● **Exercise prompt**: Write out again, exactly as they stand, the line that includes "Doxygen and rendered" and all remaining lines of the entries.

[Source data]
-- Opening Marker --
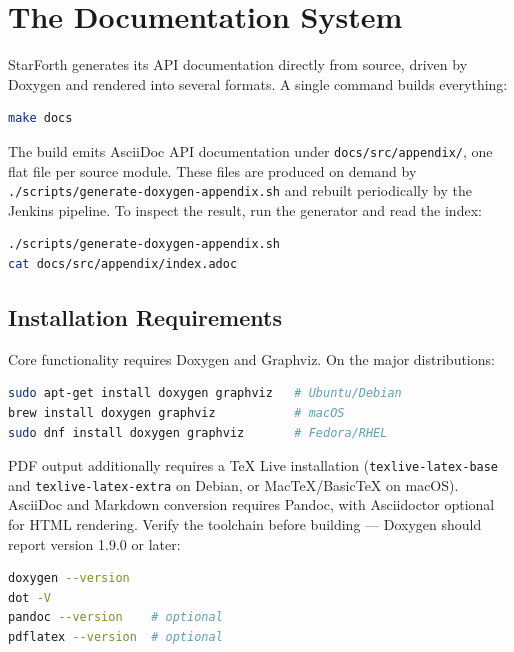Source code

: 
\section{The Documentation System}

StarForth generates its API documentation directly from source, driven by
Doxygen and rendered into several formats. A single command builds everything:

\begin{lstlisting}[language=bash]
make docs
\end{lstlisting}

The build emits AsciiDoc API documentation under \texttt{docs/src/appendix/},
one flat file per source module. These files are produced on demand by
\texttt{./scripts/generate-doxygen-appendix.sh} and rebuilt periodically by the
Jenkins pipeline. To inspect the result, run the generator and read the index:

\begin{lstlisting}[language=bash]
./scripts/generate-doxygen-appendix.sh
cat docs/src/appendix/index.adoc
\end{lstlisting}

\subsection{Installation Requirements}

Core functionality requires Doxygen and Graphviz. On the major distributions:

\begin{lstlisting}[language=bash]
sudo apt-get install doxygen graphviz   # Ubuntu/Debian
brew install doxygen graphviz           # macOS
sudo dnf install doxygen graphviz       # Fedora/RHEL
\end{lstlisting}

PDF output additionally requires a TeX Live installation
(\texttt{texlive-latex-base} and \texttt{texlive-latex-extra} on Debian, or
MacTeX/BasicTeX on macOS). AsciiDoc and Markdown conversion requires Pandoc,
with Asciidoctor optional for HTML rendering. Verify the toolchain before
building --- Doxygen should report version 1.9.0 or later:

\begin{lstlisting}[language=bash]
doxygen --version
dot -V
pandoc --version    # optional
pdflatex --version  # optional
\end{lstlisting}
-- Closing Marker --
● **Solution to the exercise**:
Doxygen and rendered into several formats. A single command builds everything:

\begin{lstlisting}[language=bash]
make docs
\end{lstlisting}

The build emits AsciiDoc API documentation under \texttt{docs/src/appendix/},
one flat file per source module. These files are produced on demand by
\texttt{./scripts/generate-doxygen-appendix.sh} and rebuilt periodically by the
Jenkins pipeline. To inspect the result, run the generator and read the index:

\begin{lstlisting}[language=bash]
./scripts/generate-doxygen-appendix.sh
cat docs/src/appendix/index.adoc
\end{lstlisting}

\subsection{Installation Requirements}

Core functionality requires Doxygen and Graphviz. On the major distributions:

\begin{lstlisting}[language=bash]
sudo apt-get install doxygen graphviz   # Ubuntu/Debian
brew install doxygen graphviz           # macOS
sudo dnf install doxygen graphviz       # Fedora/RHEL
\end{lstlisting}

PDF output additionally requires a TeX Live installation
(\texttt{texlive-latex-base} and \texttt{texlive-latex-extra} on Debian, or
MacTeX/BasicTeX on macOS). AsciiDoc and Markdown conversion requires Pandoc,
with Asciidoctor optional for HTML rendering. Verify the toolchain before
building --- Doxygen should report version 1.9.0 or later:

\begin{lstlisting}[language=bash]
doxygen --version
dot -V
pandoc --version    # optional
pdflatex --version  # optional
\end{lstlisting}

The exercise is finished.